[Rendered images with source text]
________________________

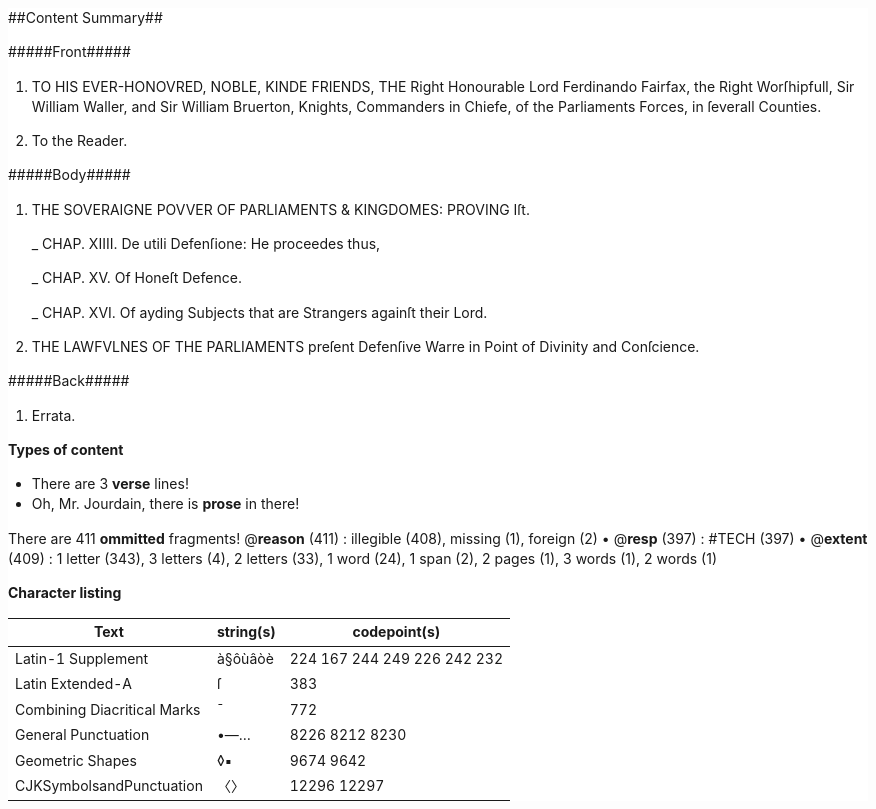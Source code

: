##Content Summary##

#####Front#####

1. TO HIS
EVER-HONOVRED, NOBLE,
KINDE FRIENDS,
THE
Right Honourable Lord Ferdinando Fairfax, the
Right Worſhipfull, Sir William Waller, and Sir William
Bruerton, Knights, Commanders in Chiefe, of
the Parliaments Forces, in ſeverall Counties.

1. To the Reader.

#####Body#####

1. THE
SOVERAIGNE POVVER
OF
PARLIAMENTS & KINGDOMES:
PROVING Iſt.

    _ CHAP. XIIII. De utili Defenſione: He proceedes thus,

    _ CHAP. XV. Of Honeſt Defence.

    _ CHAP. XVI. Of ayding Subjects that are Strangers againſt their Lord.

1. THE LAWFVLNES OF THE
PARLIAMENTS preſent Defenſive Warre
in Point of Divinity and Conſcience.

#####Back#####

1. Errata.

**Types of content**

  * There are 3 **verse** lines!
  * Oh, Mr. Jourdain, there is **prose** in there!

There are 411 **ommitted** fragments! 
 @__reason__ (411) : illegible (408), missing (1), foreign (2)  •  @__resp__ (397) : #TECH (397)  •  @__extent__ (409) : 1 letter (343), 3 letters (4), 2 letters (33), 1 word (24), 1 span (2), 2 pages (1), 3 words (1), 2 words (1)

**Character listing**


|Text|string(s)|codepoint(s)|
|---|---|---|
|Latin-1 Supplement|à§ôùâòè|224 167 244 249 226 242 232|
|Latin Extended-A|ſ|383|
|Combining             Diacritical Marks|̄|772|
|General Punctuation|•—…|8226 8212 8230|
|Geometric Shapes|◊▪|9674 9642|
|CJKSymbolsandPunctuation|〈〉|12296 12297|
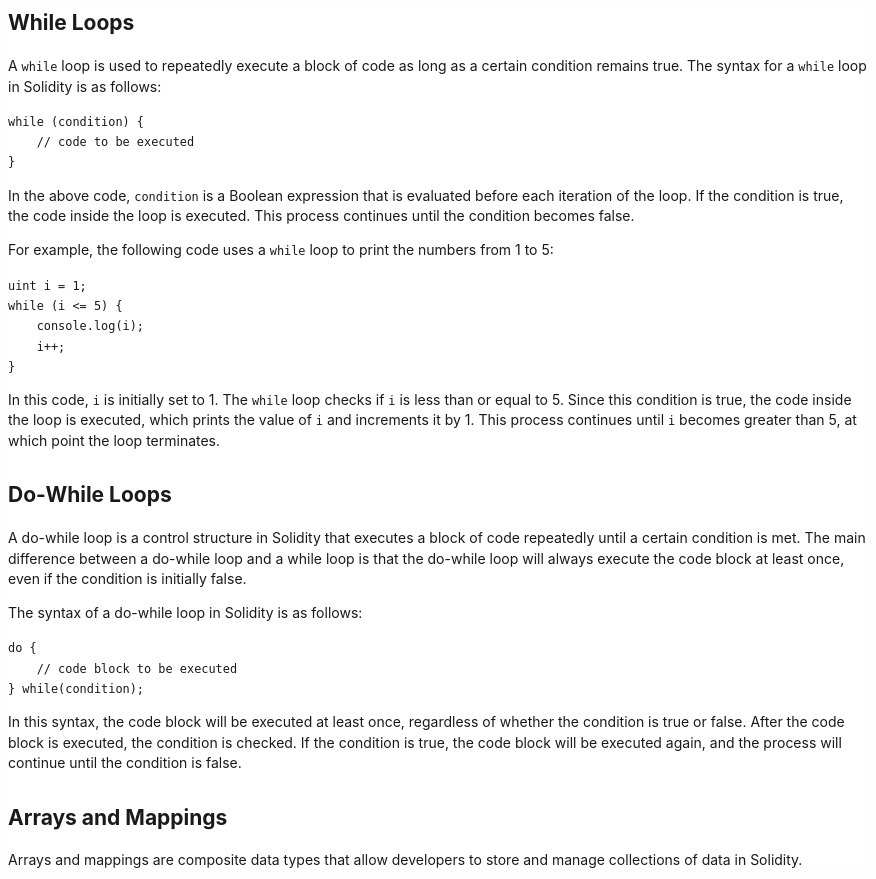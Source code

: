 ## While Loops

A `while` loop is used to repeatedly execute a block of code as long as a certain condition remains true. The syntax for a `while` loop in Solidity is as follows:

```
while (condition) {
    // code to be executed
}
```

In the above code, `condition` is a Boolean expression that is evaluated before each iteration of the loop. If the condition is true, the code inside the loop is executed. This process continues until the condition becomes false.

For example, the following code uses a `while` loop to print the numbers from 1 to 5:

```
uint i = 1;
while (i <= 5) {
    console.log(i);
    i++;
}
```

In this code, `i` is initially set to 1. The `while` loop checks if `i` is less than or equal to 5. Since this condition is true, the code inside the loop is executed, which prints the value of `i` and increments it by 1. This process continues until `i` becomes greater than 5, at which point the loop terminates.

## Do-While Loops

A do-while loop is a control structure in Solidity that executes a block of code repeatedly until a certain condition is met. The main difference between a do-while loop and a while loop is that the do-while loop will always execute the code block at least once, even if the condition is initially false.

The syntax of a do-while loop in Solidity is as follows:

```
do {
    // code block to be executed
} while(condition);
```

In this syntax, the code block will be executed at least once, regardless of whether the condition is true or false. After the code block is executed, the condition is checked. If the condition is true, the code block will be executed again, and the process will continue until the condition is false.

## Arrays and Mappings

Arrays and mappings are composite data types that allow developers to store and manage collections of data in Solidity.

________________________

▸ **Exercise description**: Only the records, copied exactly and free of pictures, belong in the answer.

▸ **Answer box**:
Source code

:##Content Summary##

#####Front#####

1. TO HIS
EVER-HONOVRED, NOBLE,
KINDE FRIENDS,
THE
Right Honourable Lord Ferdinando Fairfax, the
Right Worſhipfull, Sir William Waller, and Sir William
Bruerton, Knights, Commanders in Chiefe, of
the Parliaments Forces, in ſeverall Counties.

1. To the Reader.

#####Body#####

1. THE
SOVERAIGNE POVVER
OF
PARLIAMENTS & KINGDOMES:
PROVING Iſt.

    _ CHAP. XIIII. De utili Defenſione: He proceedes thus,

    _ CHAP. XV. Of Honeſt Defence.

    _ CHAP. XVI. Of ayding Subjects that are Strangers againſt their Lord.

1. THE LAWFVLNES OF THE
PARLIAMENTS preſent Defenſive Warre
in Point of Divinity and Conſcience.

#####Back#####

1. Errata.

**Types of content**

  * There are 3 **verse** lines!
  * Oh, Mr. Jourdain, there is **prose** in there!

There are 411 **ommitted** fragments! 
 @__reason__ (411) : illegible (408), missing (1), foreign (2)  •  @__resp__ (397) : #TECH (397)  •  @__extent__ (409) : 1 letter (343), 3 letters (4), 2 letters (33), 1 word (24), 1 span (2), 2 pages (1), 3 words (1), 2 words (1)

**Character listing**


|Text|string(s)|codepoint(s)|
|---|---|---|
|Latin-1 Supplement|à§ôùâòè|224 167 244 249 226 242 232|
|Latin Extended-A|ſ|383|
|Combining             Diacritical Marks|̄|772|
|General Punctuation|•—…|8226 8212 8230|
|Geometric Shapes|◊▪|9674 9642|
|CJKSymbolsandPunctuation|〈〉|12296 12297|
Source code

: ## While Loops

A `while` loop is used to repeatedly execute a block of code as long as a certain condition remains true. The syntax for a `while` loop in Solidity is as follows:

```
while (condition) {
    // code to be executed
}
```

In the above code, `condition` is a Boolean expression that is evaluated before each iteration of the loop. If the condition is true, the code inside the loop is executed. This process continues until the condition becomes false.

For example, the following code uses a `while` loop to print the numbers from 1 to 5:

```
uint i = 1;
while (i <= 5) {
    console.log(i);
    i++;
}
```

In this code, `i` is initially set to 1. The `while` loop checks if `i` is less than or equal to 5. Since this condition is true, the code inside the loop is executed, which prints the value of `i` and increments it by 1. This process continues until `i` becomes greater than 5, at which point the loop terminates.

## Do-While Loops

A do-while loop is a control structure in Solidity that executes a block of code repeatedly until a certain condition is met. The main difference between a do-while loop and a while loop is that the do-while loop will always execute the code block at least once, even if the condition is initially false.

The syntax of a do-while loop in Solidity is as follows:

```
do {
    // code block to be executed
} while(condition);
```

In this syntax, the code block will be executed at least once, regardless of whether the condition is true or false. After the code block is executed, the condition is checked. If the condition is true, the code block will be executed again, and the process will continue until the condition is false.

## Arrays and Mappings

Arrays and mappings are composite data types that allow developers to store and manage collections of data in Solidity.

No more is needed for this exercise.